Generative API Documentation Search

My current active project with generative AI at my workplace is looking to incorporate our API documentation into our search bot, Penny. There were a few tweaks I had to make compared to our first user documentation search project that I thought were interesting enough to share.

Contextual Search works best when you have context

As we discussed in How Vector Search Empowers Generative AI, vectors are great - they allow you to capture the context of a query in a mathematical (and by extension, easy-to-compute) way. But, when you don’t have a lot of context, vector search starts to lose its ability to find you related results.

A good example of this is API documentation, where most of the documentation content is code. Compare this to user documentation, where you have swaths of text to work with - so much that you have to chop it into easily-embeddable pieces. By contrast, API documentation has barely any information to work with from a vector perspective, often only having a sentence or two associated with each endpoint.

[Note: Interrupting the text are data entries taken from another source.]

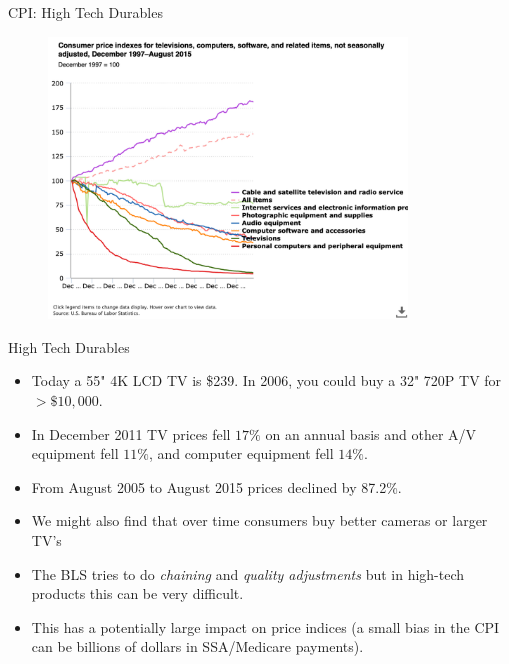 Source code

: \documentclass[xcolor=pdftex,dvipsnames,table,mathserif,aspectratio=169]{beamer}
\begin{document}
\begin{frame}{CPI: High Tech Durables}
\begin{figure}[htbp]
\begin{center}
\includegraphics[width=3.75in]{resources/cpi_chart.png}
\label{gandr2}
\end{center}
\end{figure}
\end{frame}


\begin{frame}{High Tech Durables}
\begin{itemize}
\item Today a 55" 4K LCD TV is \$239. In 2006, you could buy a 32" 720P TV for $>\$10,000$.
\item In December 2011 TV prices fell $17\%$ on an annual basis and other A/V equipment fell $11\%$, and computer equipment fell $14\%$.
\item From August 2005 to August 2015 prices declined by 87.2\%.
\item We might also find that over time consumers buy better cameras or larger TV's
\item The BLS tries to do \textit{chaining} and \textit{quality adjustments} but in high-tech products this can be very difficult.
\item This has a potentially large impact on price indices (a small bias in the CPI can be billions of dollars in SSA/Medicare payments).
\end{itemize}
\end{frame}
\end{document}
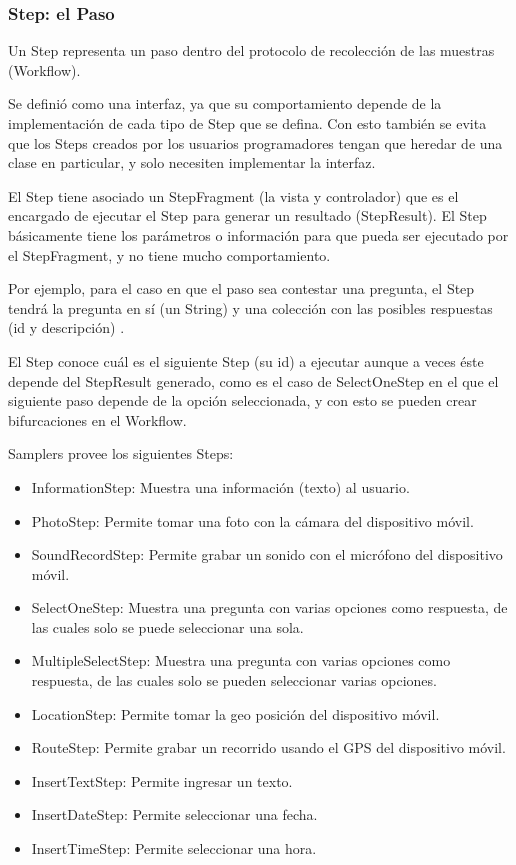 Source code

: \subsubsection{Step: el Paso}
Un Step representa un paso dentro del protocolo de recolección de las muestras (Workflow).

Se definió como una interfaz, ya que su comportamiento depende de la implementación de cada tipo de Step que se defina. Con esto también se evita que los Steps creados por los usuarios programadores tengan que heredar de una clase en particular, y solo necesiten implementar la interfaz.

El Step tiene asociado un StepFragment (la vista y controlador) que es el encargado de ejecutar el Step para generar un resultado (StepResult). El Step básicamente tiene los parámetros o información para que pueda ser ejecutado por el StepFragment, y no tiene mucho comportamiento.

Por ejemplo, para el caso en que el paso sea contestar una pregunta, el Step tendrá la pregunta en sí (un String) y una colección con las posibles respuestas (id y descripción) .

El Step conoce cuál es el siguiente Step (su id) a ejecutar aunque a veces éste depende del StepResult generado, como es el caso de SelectOneStep en el que el siguiente paso depende de la opción seleccionada, y con esto se pueden crear bifurcaciones en el Workflow.

Samplers provee los siguientes Steps:
\begin{itemize}
	\item InformationStep: Muestra una información (texto) al usuario.
	\item PhotoStep: Permite tomar una foto con la cámara del dispositivo móvil.
	\item SoundRecordStep: Permite grabar un sonido con el micrófono del dispositivo móvil.
	\item SelectOneStep: Muestra una pregunta con varias opciones como respuesta, de las cuales solo se puede seleccionar una sola.
	\item MultipleSelectStep: Muestra una pregunta con varias opciones como respuesta, de las cuales solo se pueden seleccionar varias opciones.
	\item LocationStep: Permite tomar la geo posición del dispositivo móvil.
	\item RouteStep: Permite grabar un recorrido usando el GPS del dispositivo móvil.
	\item InsertTextStep: Permite ingresar un texto.
	\item InsertDateStep: Permite seleccionar una fecha.
	\item InsertTimeStep: Permite seleccionar una hora.
\end{itemize}

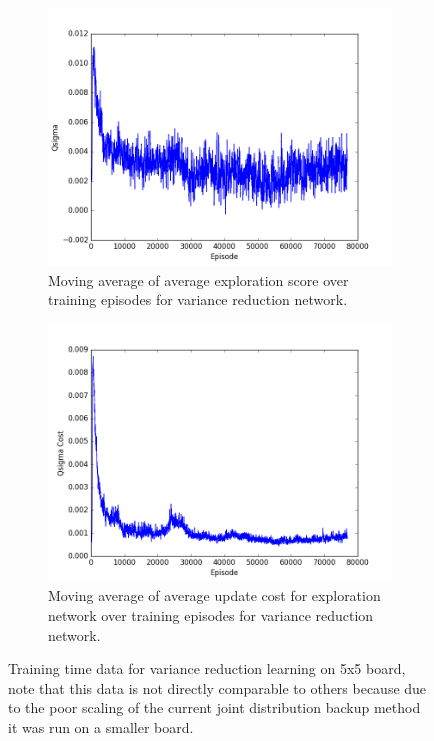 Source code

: \documentclass{article}
\begin{document}
\begin{figure}[!ht]
\begin{subfigure}[t]{.45\textwidth}
  \label{fig:exp_Pw_var}
\end{subfigure}\vfill
\begin{subfigure}[t]{.45\textwidth}
  \centering
      \includegraphics[width=1\textwidth]{pics/5x5_exp_Qsigma.png}
  \caption{Moving average of average exploration score over training episodes for variance reduction network.}
  \label{fig:exp_Qsigma}
\end{subfigure}\hfill
\begin{subfigure}[t]{.45\textwidth}
  \centering
      \includegraphics[width=1\textwidth]{pics/5x5_exp_Qsigma_cost.png}
  \caption{Moving average of average update cost for exploration network over training episodes for variance reduction network.}
  \label{fig:exp_Qsigma_cost}
\end{subfigure}
\caption{Training time data for variance reduction learning on 5x5 board, note that this data is not directly comparable to others because due to the poor scaling of the current joint distribution backup method it was run on a smaller board.}
\label{fig:exp}
\end{figure}
\end{document}
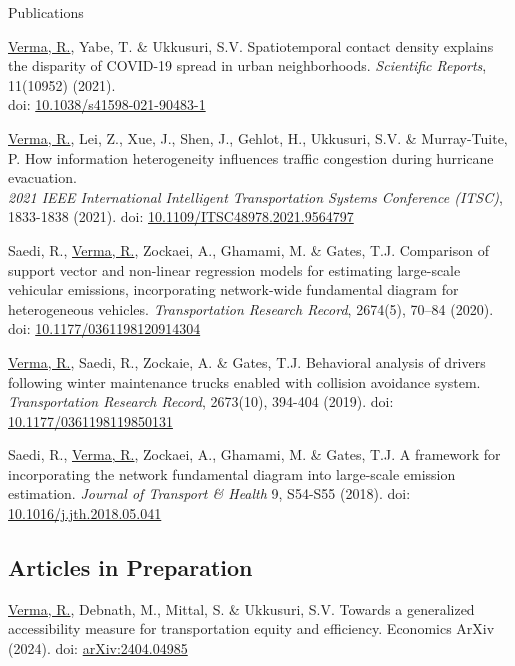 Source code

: \documentclass{CV} %
\begin{document}
\begin{rSection}{Publications}
\begin{etaremune}
        \item \underline{Verma, R.}, Yabe, T. \& Ukkusuri, S.V. Spatiotemporal contact density explains the disparity of COVID-19 spread in urban neighborhoods. \textit{Scientific Reports}, 11(10952) (2021).
        \\ doi: \href{https://www.nature.com/articles/s41598-021-90483-1}{10.1038/s41598-021-90483-1}
        
        \item \underline{Verma, R.}, Lei, Z., Xue, J., Shen, J., Gehlot, H., Ukkusuri, S.V. \& Murray-Tuite, P. How information heterogeneity influences traffic congestion during hurricane evacuation.
        \\ \textit{2021 IEEE International Intelligent Transportation Systems Conference (ITSC)}, 1833-1838 (2021). doi: \href{https://ieeexplore.ieee.org/document/9564797}{10.1109/ITSC48978.2021.9564797}

        \item Saedi, R., \underline{Verma, R.}, Zockaei, A., Ghamami, M. \& Gates, T.J. Comparison of support vector and non-linear regression models for estimating large-scale vehicular emissions, incorporating network-wide fundamental diagram for heterogeneous vehicles. \textit{Transportation Research Record}, 2674(5), 70–84 (2020). doi: \href{https://journals.sagepub.com/doi/abs/10.1177/0361198120914304}{10.1177/0361198120914304}
        
        \item \underline{Verma, R.}, Saedi, R., Zockaie, A. \& Gates, T.J. Behavioral analysis of drivers following winter maintenance trucks enabled with collision avoidance system. \textit{Transportation Research Record}, 2673(10), 394-404 (2019). doi: \href{https://journals.sagepub.com/doi/abs/10.1177/0361198119850131}{10.1177/0361198119850131}
        
        \item Saedi, R., \underline{Verma, R.}, Zockaei, A., Ghamami, M. \& Gates, T.J. A framework for incorporating the network fundamental diagram into large-scale emission estimation. \textit{Journal of Transport \& Health} 9, S54-S55 (2018). doi: \href{https://www.sciencedirect.com/science/article/abs/pii/S2214140518302263}{10.1016/j.jth.2018.05.041}
    \end{etaremune}
    
    \subsection*{Articles in Preparation}
    \begin{etaremune}
        \item \underline{Verma, R.}, Debnath, M., Mittal, S. \& Ukkusuri, S.V. Towards a generalized accessibility measure for transportation equity and efficiency. Economics ArXiv (2024). doi: \href{https://arxiv.org/abs/2404.04985}{arXiv:2404.04985}
    

\end{etaremune}
\end{rSection}
\end{document}
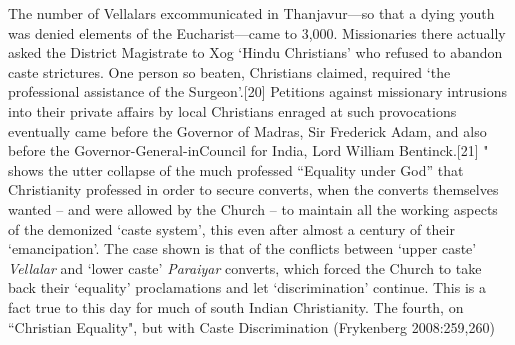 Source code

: {The number of Vellalars excommunicated in Thanjavur—so that a dying youth was denied elements of the Eucharist—came to 3,000. Missionaries there actually asked the District Magistrate to Xog ‘Hindu Christians’ who refused to abandon caste strictures. One person so beaten, Christians claimed, required ‘the professional assistance of the Surgeon’.[20] Petitions against missionary intrusions into their private affairs by local Christians enraged at such provocations eventually came before the Governor of Madras, Sir Frederick Adam, and also before the Governor-General-inCouncil for India, Lord William Bentinck.[21] "} shows the utter collapse of the much professed “Equality under God” that Christianity professed in order to secure converts, when the converts themselves wanted – and were allowed by the Church – to maintain all the working aspects of the demonized ‘caste system’, this even after almost a century of their ‘emancipation’. The case shown is that of the conflicts between ‘upper caste’ \textit{Vellalar} and ‘lower caste’ \textit{Paraiyar} converts, which forced the Church to take back their ‘equality’ proclamations and let ‘discrimination’ continue. This is a fact true to this day for much of south Indian Christianity. The fourth, on “Christian Equality", but with Caste Discrimination (Frykenberg 2008:259,260)

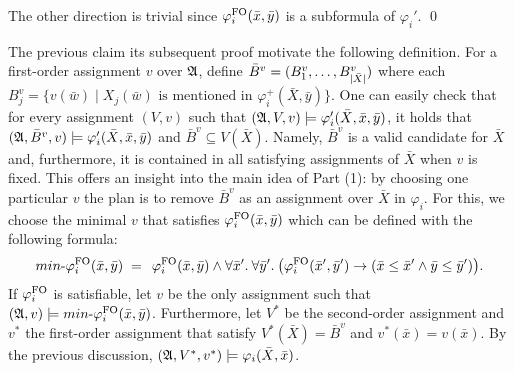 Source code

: The other direction is trivial since $\varphi^{{\rm FO}}_i(\bar{x},\bar{y})$ is a subformula of $\varphi_i'$.
\qed

The previous claim its subsequent proof motivate the following definition. For a first-order assignment $v$ over $\mathfrak{A}$, define $\bar{B}^v = (B^v_1,\ldots,B^v_{\vert \bar{X} \vert})$ where each $B^v_j = \{v(\bar{w}) \mid \text{$X_j(\bar{w})$ is mentioned in $\varphi^{+}_i(\bar{X},\bar{y})$}\}$.
One can easily check that for every assignment $(V, v)$ such that $(\mathfrak{A},V,v)\models \varphi_i'(\bar{X}, \bar{x}, \bar{y})$, it holds that $(\mathfrak{A},\bar{B}^v,v)\models \varphi_i'(\bar{X}, \bar{x}, \bar{y})$ and $\bar{B}^v \subseteq V(\bar{X})$.
Namely, $\bar{B}^v$ is a valid candidate for $\bar{X}$ and, furthermore, it is contained in all satisfying assignments of $\bar{X}$ when $v$ is fixed.
This offers an insight into the main idea of Part (1): by choosing one particular $v$ the plan is to remove $\bar{B}^v$ as an assignment over $\bar{X}$ in $\varphi_i$. 
For this, we choose the minimal $v$ that satisfies $\varphi^{{\rm FO}}_i(\bar{x},\bar{y})$ which can be defined with the following formula:
\[
\text{$min$-}\varphi^{{\rm FO}}_i(\bar{x}, \bar{y}) \; = \;  \,\varphi_i^{{\rm FO}}(\bar{x},\bar{y})\wedge \forall{\bar{x}'}.\: \forall{\bar{y}'}.\:\big(\varphi_i^{{\rm FO}}(\bar{x}',\bar{y}')\to ( \bar{x}\leq\bar{x}' \wedge  \bar{y}\leq\bar{y}')\big).
\] 
If $\varphi^{{\rm FO}}_i$ is satisfiable, let $v$ be the only assignment such that  $(\mathfrak{A},v)\models \text{$min$-}\varphi^{{\rm FO}}_i(\bar{x}, \bar{y})$. 
Furthermore, let $V^*$ be the second-order assignment and $v^*$ the first-order assignment that satisfy $V^*(\bar{X}) = \bar{B}^{v}$ and $v^*(\bar{x}) = v(\bar{x})$.
By the previous discussion, $(\mathfrak{A},V^*,v^*)\models\varphi_i(\bar{X},\bar{x})$.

A simple search like “How do I create an account?” against our vectorized API documentation didn’t even manage to bring up the POST /Account endpoint, instead highlighting other entries related to account packages, account contact information, account notes, account services, and so on. We found that we had to modify our search for information to include in our prompts (via retrieval-augmented generation) to be a hybrid search of both keyword (using the regular BM25 algorithm) and vector search. This gave us a much better result set, often also including those other endpoints, but at least the obvious answer was now included.

ai bot

Users often want to do more than one thing

Queries like “How do I create an account?” are nice and simple. So simple, in fact, that anyone familiar enough to want to reference API documentation will likely never ask them - they’d probably already know to look for a POST /Account endpoint. Most of the queries that users will be prompted to ask are more about workflows; how to tie multiple API actions together.

Unfortunately, API documentation usually doesn’t contain that information - that’s more in the realm of user documentation, where there’s a nice paragraph or three explaining the business process and relationship between the entities involved. However, that user documentation often doesn’t include the specific API call details required to take those actions.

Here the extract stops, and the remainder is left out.